婢女一路低着頭,步履匆匆避開宮人探究的目光,直奔百花宮去。踏進宮門之時,她沒來由的瑟縮一下,仿佛似有一股涼氣逼人。
說來也怪,向來熱鬧的百花宮裏此刻異常安靜,一路行至靖侍女屋子竟不聞丁點響動,她進屋的動作頓了頓,猛的擡起頭,深吸一口氣,推門而入。
屋内不見人影,也聽不到半點聲音,她突地笑了,信手将那碩大的墨色錦盒放置一旁桌上,悠閑入座,替自己斟了盞茶,慢悠悠喝着,氣定神閑。
“你知道朕在此。”突兀的聲響,重墨明黃的身影從内室轉出。
婢女起身,毫不避諱直視他,“是,”正是本該在宮裏頭的靖蘇。
重墨冷冷将她上下掃了一遍,鐵青了臉:“靖侍女,你太不把朕放在眼裏。”
“奴才任憑皇上責罰,絕無半句怨言。”
“告訴朕你出宮幹了什麽,朕可以考慮放過你。”
“不必了,奴才願意領罪。”靖蘇斷然拒絕。
重墨淩厲的紫眸眯了眯,欺身而近,伸手捏住靖蘇下巴,“靖侍女想必心願得償,竟然連死都不怕。”
靖蘇被迫仰起頭,仍是咬着牙不吭聲。
重墨嗤笑,猛的甩開她,悠然踱步,“好,既然你天不怕地不怕,朕也不必顧惜,蝶紫衣雖爲将軍夫人,然犯下欺君之罪,死不足惜,還有你那個婢女,竟敢找死,朕這就下旨處死她們,讓你黃泉路上有個伴。”

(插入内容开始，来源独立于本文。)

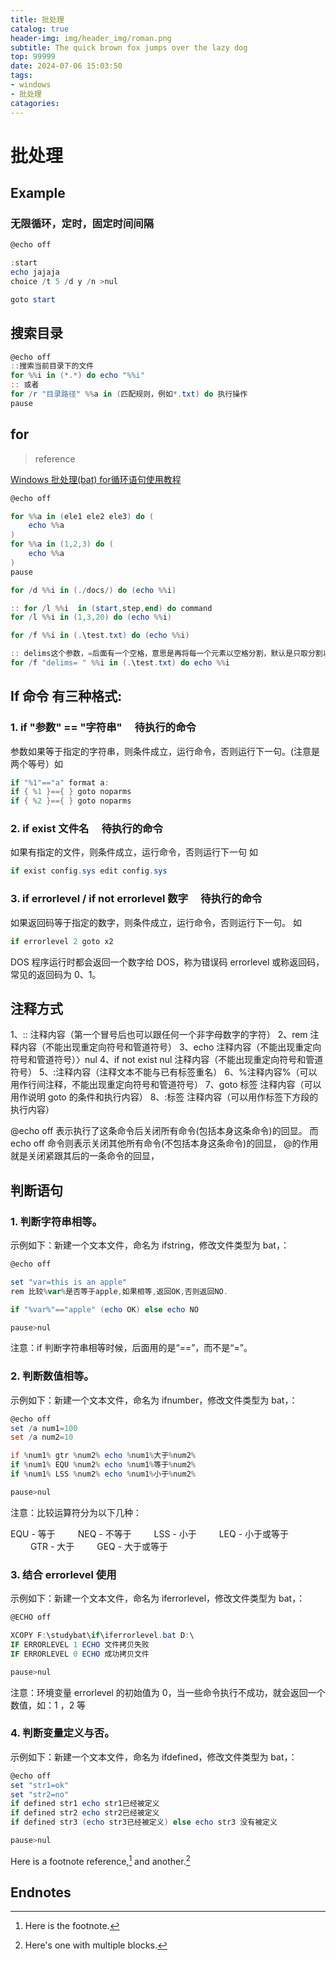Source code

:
 ```yaml
---
title: 批处理
catalog: true
header-img: img/header_img/roman.png
subtitle: The quick brown fox jumps over the lazy dog
top: 99999
date: 2024-07-06 15:03:50
tags:
- windows
- 批处理
catagories:
---
```


# 批处理

## Example

### 无限循环，定时，固定时间间隔

```powershell
@echo off

:start
echo jajaja
choice /t 5 /d y /n >nul

goto start
```

## 搜索目录

```powershell
@echo off
::搜索当前目录下的文件
for %%i in (*.*) do echo "%%i"
:: 或者
for /r "目录路径" %%a in (匹配规则，例如*.txt) do 执行操作
pause
```

## for

> reference

[Windows 批处理(bat) for循环语句使用教程](https://blog.csdn.net/m0_56208280/article/details/129074215)

```powershell
@echo off

for %%a in (ele1 ele2 ele3) do (
	echo %%a
)
for %%a in (1,2,3) do (
	echo %%a
)
pause

for /d %%i in (./docs/) do (echo %%i)

:: for /l %%i  in (start,step,end) do command
for /l %%i in (1,3,20) do (echo %%i)

for /f %%i in (.\test.txt) do (echo %%i)

:: delims这个参数，=后面有一个空格，意思是再将每一个元素以空格分割，默认是只取分割以后的第一个元素。
for /f "delims= " %%i in (.\test.txt) do echo %%i

```

## If 命令 有三种格式:

### 1. if "参数" == "字符串" 　待执行的命令

参数如果等于指定的字符串，则条件成立，运行命令，否则运行下一句。(注意是两个等号）如

```powershell
if "%1"=="a" format a:
if { %1 }=={ } goto noparms
if { %2 }=={ } goto noparms
```

### 2. if exist 文件名　 待执行的命令

如果有指定的文件，则条件成立，运行命令，否则运行下一句 如

```powershell
if exist config.sys edit config.sys
```

### 3. if errorlevel / if not errorlevel 数字　 待执行的命令

如果返回码等于指定的数字，则条件成立，运行命令，否则运行下一句。
如

```powershell
if errorlevel 2 goto x2 　
```

DOS 程序运行时都会返回一个数字给 DOS，称为错误码 errorlevel 或称返回码，常见的返回码为 0、1。

## 注释方式

1、:: 注释内容（第一个冒号后也可以跟任何一个非字母数字的字符）
2、rem 注释内容（不能出现重定向符号和管道符号）
3、echo 注释内容（不能出现重定向符号和管道符号）〉nul
4、if not exist nul 注释内容（不能出现重定向符号和管道符号）
5、:注释内容（注释文本不能与已有标签重名）
6、%注释内容%（可以用作行间注释，不能出现重定向符号和管道符号）
7、goto 标签 注释内容（可以用作说明 goto 的条件和执行内容）
8、:标签 注释内容（可以用作标签下方段的执行内容）

@echo off 表示执行了这条命令后关闭所有命令(包括本身这条命令)的回显。
而 echo off 命令则表示关闭其他所有命令(不包括本身这条命令)的回显，
@的作用就是关闭紧跟其后的一条命令的回显，

## 判断语句

### 1. 判断字符串相等。

示例如下：新建一个文本文件，命名为 ifstring，修改文件类型为 bat，：

```powershell
@echo off

set "var=this is an apple"
rem 比较%var%是否等于apple,如果相等,返回OK,否则返回NO.

if "%var%"=="apple" (echo OK) else echo NO

pause>nul
```

注意：if 判断字符串相等时候，后面用的是“==”，而不是“=”。

### 2. 判断数值相等。

示例如下：新建一个文本文件，命名为 ifnumber，修改文件类型为 bat，：

```powershell
@echo off
set /a num1=100
set /a num2=10

if %num1% gtr %num2% echo %num1%大于%num2%
if %num1% EQU %num2% echo %num1%等于%num2%
if %num1% LSS %num2% echo %num1%小于%num2%

pause>nul
```

注意：比较运算符分为以下几种：

EQU - 等于
　　 NEQ - 不等于
　　 LSS - 小于
　　 LEQ - 小于或等于
　　 GTR - 大于
　　 GEQ - 大于或等于

### 3. 结合 errorlevel 使用

示例如下：新建一个文本文件，命名为 iferrorlevel，修改文件类型为 bat，：

```powershell
@ECHO off

XCOPY F:\studybat\if\iferrorlevel.bat D:\
IF ERRORLEVEL 1 ECHO 文件拷贝失败
IF ERRORLEVEL 0 ECHO 成功拷贝文件

pause>nul
```

注意：环境变量 errorlevel 的初始值为 0，当一些命令执行不成功，就会返回一个数值，如：1 ，2 等

### 4. 判断变量定义与否。

示例如下：新建一个文本文件，命名为 ifdefined，修改文件类型为 bat，：

```powershell
@echo off
set "str1=ok"
set "str2=no"
if defined str1 echo str1已经被定义
if defined str2 echo str2已经被定义
if defined str3 (echo str3已经被定义) else echo str3 没有被定义

pause>nul
```

Here is a footnote reference,[^1] and another.[^longnote]

## Endnotes

[^1]: Here is the footnote.
[^longnote]: Here's one with multiple blocks.

[label]: https:// "website title"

“不,”靖蘇半合的眼陡然瞪大,決定溜出宮去赴那個約,她卻是已經做好了死的準備,然蝶姐姐和俚末卻是無辜,她怎能因一己之私牽累她們?
靖蘇猛的跪下,拼命磕頭,“一切都是奴才的主意和她們無關,請您饒了她們,奴才願一力承擔,要殺要剮,絕無半句怨言。”
重墨望着跪在他腳下的女子,屬于帝皇的優越感重新回到身體裏,這個女人膽敢一次次罔顧他的旨意忤逆于他,現在她就跪在他的腳邊,這便是權利的體現,他是這個國家的皇帝,他的臣民必須臣服于他!
被靖蘇頂撞的挫敗曆曆在目,年輕的皇帝忽而嘴角一勾,扯出一抹邪佞的笑,“求朕,求朕寵幸你!”
靖蘇并不怕死,她隻是不能昧着良心連累無辜,她用力磕頭,堅硬的地面磨破她光潔的額,鮮血迸裂,在青磚上炸開朵朵嬌豔的鮮花。
重墨戲谑的聲音響在頭頂,靖蘇一怔,額頭重重磕在地上,頗愣了一會,待她将這話想明白,面上倏地一白,輕歎出聲,終是妥協。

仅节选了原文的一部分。